Molecular Medicine Israel

Mutation-counting blood test could predict if cutting-edge immunotherapies can beat a cancer

Some cancers generate the seeds of their own destruction. Certain random mutations that accumulate in rapidly dividing tumor cells can spur the immune system to attack the cancer. Researchers are now learning that the extent of such mutations can predict whether a cancer will respond to new, powerful, immune-based therapies. A recently unveiled blood test for this so-called tumor mutational burden (TMB) could help make it a practical tool for guiding cancer treatment.
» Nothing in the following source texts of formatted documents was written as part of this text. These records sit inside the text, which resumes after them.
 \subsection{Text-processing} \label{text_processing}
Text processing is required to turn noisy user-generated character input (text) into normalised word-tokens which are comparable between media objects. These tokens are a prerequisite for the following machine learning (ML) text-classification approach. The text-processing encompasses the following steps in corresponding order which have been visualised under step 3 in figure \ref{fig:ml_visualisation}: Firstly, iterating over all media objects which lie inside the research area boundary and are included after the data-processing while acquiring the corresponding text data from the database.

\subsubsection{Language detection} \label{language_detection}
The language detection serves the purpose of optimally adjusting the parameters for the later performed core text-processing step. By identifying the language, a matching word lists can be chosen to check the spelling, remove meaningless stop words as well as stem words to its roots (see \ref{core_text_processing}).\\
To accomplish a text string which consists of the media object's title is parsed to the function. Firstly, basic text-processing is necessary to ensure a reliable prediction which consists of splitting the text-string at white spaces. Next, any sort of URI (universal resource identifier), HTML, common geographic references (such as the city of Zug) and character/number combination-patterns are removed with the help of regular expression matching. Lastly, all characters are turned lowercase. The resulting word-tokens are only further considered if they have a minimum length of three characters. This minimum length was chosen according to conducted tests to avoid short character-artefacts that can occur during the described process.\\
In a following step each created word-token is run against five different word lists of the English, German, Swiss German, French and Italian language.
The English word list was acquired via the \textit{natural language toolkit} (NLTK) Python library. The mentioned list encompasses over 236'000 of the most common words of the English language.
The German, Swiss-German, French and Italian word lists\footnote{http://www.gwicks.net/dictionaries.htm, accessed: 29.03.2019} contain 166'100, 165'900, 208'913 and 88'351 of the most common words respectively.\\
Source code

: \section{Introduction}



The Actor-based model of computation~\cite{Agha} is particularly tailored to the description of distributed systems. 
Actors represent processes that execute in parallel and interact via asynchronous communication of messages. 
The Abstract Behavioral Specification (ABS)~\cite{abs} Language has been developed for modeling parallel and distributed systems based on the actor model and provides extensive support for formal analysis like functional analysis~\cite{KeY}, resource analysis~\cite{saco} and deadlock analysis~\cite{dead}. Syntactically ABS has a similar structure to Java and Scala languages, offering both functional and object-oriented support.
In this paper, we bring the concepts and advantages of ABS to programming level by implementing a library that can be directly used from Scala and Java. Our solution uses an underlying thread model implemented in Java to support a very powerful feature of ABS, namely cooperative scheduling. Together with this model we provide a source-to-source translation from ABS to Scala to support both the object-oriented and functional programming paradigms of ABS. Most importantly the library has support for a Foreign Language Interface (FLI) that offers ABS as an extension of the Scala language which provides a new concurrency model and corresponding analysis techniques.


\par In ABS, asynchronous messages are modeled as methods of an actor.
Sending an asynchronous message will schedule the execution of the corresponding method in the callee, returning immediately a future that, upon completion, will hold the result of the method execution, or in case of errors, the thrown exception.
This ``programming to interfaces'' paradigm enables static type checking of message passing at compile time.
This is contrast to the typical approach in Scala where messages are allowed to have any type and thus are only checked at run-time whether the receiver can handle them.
Cancer researchers can already gauge TMB by sequencing a panel of select genes in biopsied tissue, an approach that recently demonstrated strong predictive power in a large lung cancer trial. Some cancer physicians now use tissue TMB tests in select cases. But the less-invasive blood test, which analyzes tumor DNA shed into a person’s circulation, could reveal TMB in the many patients where tissue testing doesn’t work. “We’ll see [TMB] more and more,” says Naiyer Rizvi, an oncologist at Columbia University Medical Center. Still, TMB testing currently takes too long for routine clinical practice, he adds, and some in the cancer field question how useful it’ll ultimately prove.

Tests that can predict whether immunotherapy will work in a patient are badly needed, especially for so-called checkpoint inhibitors, which release a brake on immune cells and enable them to attack tumors. Since the Food and Drug Administration (FDA) in 2014 approved the first antibody drug targeting the “checkpoint” protein called PD-1, these drugs have transformed cancer care. University of California (UC), Los Angeles, research oncologist Antoni Ribas notes that in May, half the cancer patients admitted to his hospital had been on checkpoint inhibitors in the previous 6 months. “It’s a remarkable thing that we’re using these agents so much,” he says. In some patients the response is dramatic, but most still don’t benefit, and others are never prescribed the drugs. And except for the 4% of patients whose tumors have a specific DNA repair defect, doctors cannot reliably tell who will benefit.